Finding an approximate diagonal in a grid

Question

Imagine a 2 dimensional grid, with a variable size of $ x*y $. For this example of figure 1, let $ x=14; y=5 $.
Now one may position "pixels" in this gird. They can only be placed on the grid's points and not in between, meaning that $x$ and $y$ are integers ($ x=ℤ; y=ℤ $).

Let there be two points $ a(0|0) $ and $ b(x-1|y-1) $, which mark the end points of a diagonal crossing the grid.

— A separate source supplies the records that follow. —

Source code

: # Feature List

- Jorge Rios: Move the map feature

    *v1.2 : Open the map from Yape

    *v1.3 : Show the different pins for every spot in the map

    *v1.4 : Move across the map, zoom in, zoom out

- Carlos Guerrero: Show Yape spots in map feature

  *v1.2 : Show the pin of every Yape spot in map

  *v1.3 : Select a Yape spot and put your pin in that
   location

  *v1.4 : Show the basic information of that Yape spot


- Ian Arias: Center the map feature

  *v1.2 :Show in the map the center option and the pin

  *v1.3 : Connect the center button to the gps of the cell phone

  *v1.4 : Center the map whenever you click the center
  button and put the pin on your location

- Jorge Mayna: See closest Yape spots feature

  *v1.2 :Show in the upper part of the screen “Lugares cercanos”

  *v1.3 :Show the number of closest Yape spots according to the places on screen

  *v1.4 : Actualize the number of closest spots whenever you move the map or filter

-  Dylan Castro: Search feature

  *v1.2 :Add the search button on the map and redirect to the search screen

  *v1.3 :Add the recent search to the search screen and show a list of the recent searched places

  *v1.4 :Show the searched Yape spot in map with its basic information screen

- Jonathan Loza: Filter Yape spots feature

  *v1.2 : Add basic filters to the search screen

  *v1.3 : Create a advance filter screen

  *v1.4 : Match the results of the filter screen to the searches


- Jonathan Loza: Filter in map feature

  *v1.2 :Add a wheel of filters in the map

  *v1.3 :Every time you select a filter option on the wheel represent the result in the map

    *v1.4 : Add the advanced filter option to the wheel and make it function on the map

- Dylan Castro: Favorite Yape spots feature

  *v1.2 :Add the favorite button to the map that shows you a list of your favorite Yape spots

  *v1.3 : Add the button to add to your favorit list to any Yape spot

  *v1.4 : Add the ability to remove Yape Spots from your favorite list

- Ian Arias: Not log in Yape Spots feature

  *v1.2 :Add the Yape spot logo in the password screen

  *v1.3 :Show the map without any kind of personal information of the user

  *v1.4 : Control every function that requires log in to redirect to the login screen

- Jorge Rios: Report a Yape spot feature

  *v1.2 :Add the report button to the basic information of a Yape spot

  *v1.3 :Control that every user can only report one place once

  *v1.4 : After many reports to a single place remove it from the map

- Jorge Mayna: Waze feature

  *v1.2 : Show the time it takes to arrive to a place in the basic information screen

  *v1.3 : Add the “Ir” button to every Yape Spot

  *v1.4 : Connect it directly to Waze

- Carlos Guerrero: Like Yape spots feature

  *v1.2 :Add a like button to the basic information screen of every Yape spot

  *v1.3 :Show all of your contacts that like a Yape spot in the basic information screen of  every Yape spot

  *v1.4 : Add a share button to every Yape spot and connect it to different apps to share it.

Constructing a function which gives the diagonal would be pretty trivial, if we would allow $ x=ℚ; y=ℚ $. But how can I create a function (or algorithm) that returns a diagonal as shown in figure 2, that has rotational symmetry?
It may also look like figure 3, distributing the pixels as evenly as possible, but without regarding any symmetry.

Figure 1
o o o o o o o o o o o o o b
o o o o o o o o o o o o o o
o o o o o o o o o o o o o o
o o o o o o o o o o o o o o
a o o o o o o o o o o o o o

Figure 2                            Figure 3
o o o o o o o o o o o + + b    |    o o o o o o o o o o o o + b
o o o o o o o o + + + o o o    |    o o o o o o o o o + + + o o 
o o o o o o + + o o o o o o    |    o o o o o o + + + o o o o o  
o o o + + + o o o o o o o o    |    o o o + + + o o o o o o o o
a + + o o o o o o o o o o o    |    a + + o o o o o o o o o o o 

Answer 1

How about the function, vertical coordinate is nearest integer to ($5/14$ times horizontal coordinate)?

Answer 2

Let $y \geq x$ without loss of generality. One way is to start at $a$ and drop $\left \lfloor\dfrac{y}x \right \rfloor$ pixels to right of $a$ in the furst row and then go one row up and repeat this till you reach $b$.

Answer 3

If your grid is $x \times y$ with $x \ge y$ and $x$ horizontal (as in your figures), and the lower left is $(0,0)$, the upper right is $(x-1,y-1)$ the true diagonal will cross row $a$ at $\frac {a(y-1)}{x-1}$. You could check whether this is an integer, then if it is take only that point, otherwise take the two points on either side: $(a,\lfloor \frac {a(y-1)}{x-1} \rfloor)$ and $(a,\lceil \frac {a(y-1)}{x-1} \rceil)$. This will be symmetric around the center.

The variety of answers you have gotten shows that there are many reasonable answers-you need to try them and find which suits your needs.